#### [Task instructions]
Only the pictures should be left out; repeat the rest of the data exactly.

#### [Data records]
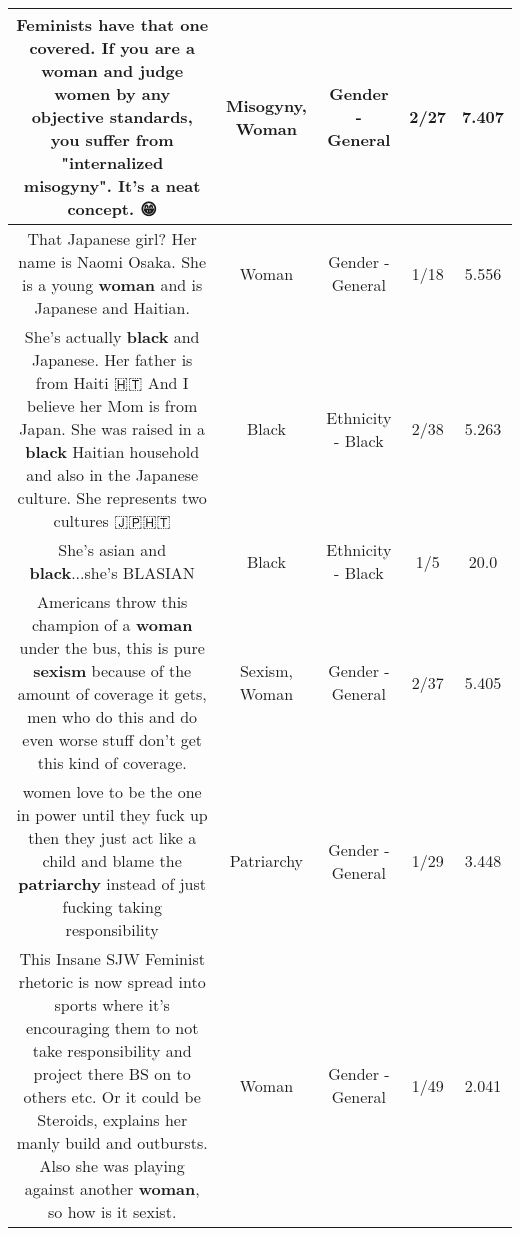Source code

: \documentclass[11pt]{article}
\newlength\mylength
\begin{document}
\begin{center}
\begin{longtable}{|C{.65\mylength}|C{.30\mylength}|C{.12\mylength}|C{.12\mylength}|C{.12\mylength}|}
  \small Feminists have that one covered. If you are a \textbf{woman} and judge women by any objective standards, you suffer from "internalized \textbf{misogyny}". It's a neat concept. 😁\normalsize   & Misogyny, Woman & Gender - General & 2/27 & 7.407 \\  \hline
  \small That Japanese girl? Her name is Naomi Osaka. She is a young \textbf{woman} and is Japanese and Haitian.\normalsize   & Woman & Gender - General & 1/18 & 5.556 \\  \hline
  \small She's actually \textbf{black} and Japanese. Her father is from Haiti 🇭🇹 And I believe her Mom is from Japan. She was raised in a \textbf{black} Haitian household and also in the Japanese culture. She represents two cultures 🇯🇵🇭🇹\normalsize   & Black & Ethnicity - Black & 2/38 & 5.263 \\  \hline
  \small She's asian and \textbf{black}...she's BLASIAN\normalsize   & Black & Ethnicity - Black & 1/5 & 20.0 \\  \hline
  \small Americans throw this champion of a \textbf{woman} under the bus, this is pure \textbf{sexism} because of the amount of coverage it gets, men who do this and do even worse stuff don't get this kind of coverage.\normalsize   & Sexism, Woman & Gender - General & 2/37 & 5.405 \\  \hline
  \small women love to be the one in power until they fuck up then they just act like a child and blame the \textbf{patriarchy} instead of just fucking taking responsibility\normalsize   & Patriarchy & Gender - General & 1/29 & 3.448 \\  \hline
  \small This Insane SJW Feminist rhetoric is now spread into sports where it's encouraging them to not take responsibility and project there BS on to others etc. Or it could be Steroids, explains her manly build and outbursts. Also she was playing against another \textbf{woman}, so how is it sexist.\normalsize   & Woman & Gender - General & 1/49 & 2.041 \\  \hline

\end{longtable}
\end{center}
\end{document}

#### [Finished exercise]
Source code

: \documentclass[11pt]{article}
\newlength\mylength
\begin{document}
\begin{center}
\begin{longtable}{|C{.65\mylength}|C{.30\mylength}|C{.12\mylength}|C{.12\mylength}|C{.12\mylength}|}
  \small Feminists have that one covered. If you are a \textbf{woman} and judge women by any objective standards, you suffer from "internalized \textbf{misogyny}". It's a neat concept. 😁\normalsize   & Misogyny, Woman & Gender - General & 2/27 & 7.407 \\  \hline
  \small That Japanese girl? Her name is Naomi Osaka. She is a young \textbf{woman} and is Japanese and Haitian.\normalsize   & Woman & Gender - General & 1/18 & 5.556 \\  \hline
  \small She's actually \textbf{black} and Japanese. Her father is from Haiti 🇭🇹 And I believe her Mom is from Japan. She was raised in a \textbf{black} Haitian household and also in the Japanese culture. She represents two cultures 🇯🇵🇭🇹\normalsize   & Black & Ethnicity - Black & 2/38 & 5.263 \\  \hline
  \small She's asian and \textbf{black}...she's BLASIAN\normalsize   & Black & Ethnicity - Black & 1/5 & 20.0 \\  \hline
  \small Americans throw this champion of a \textbf{woman} under the bus, this is pure \textbf{sexism} because of the amount of coverage it gets, men who do this and do even worse stuff don't get this kind of coverage.\normalsize   & Sexism, Woman & Gender - General & 2/37 & 5.405 \\  \hline
  \small women love to be the one in power until they fuck up then they just act like a child and blame the \textbf{patriarchy} instead of just fucking taking responsibility\normalsize   & Patriarchy & Gender - General & 1/29 & 3.448 \\  \hline
  \small This Insane SJW Feminist rhetoric is now spread into sports where it's encouraging them to not take responsibility and project there BS on to others etc. Or it could be Steroids, explains her manly build and outbursts. Also she was playing against another \textbf{woman}, so how is it sexist.\normalsize   & Woman & Gender - General & 1/49 & 2.041 \\  \hline

\end{longtable}
\end{center}
\end{document}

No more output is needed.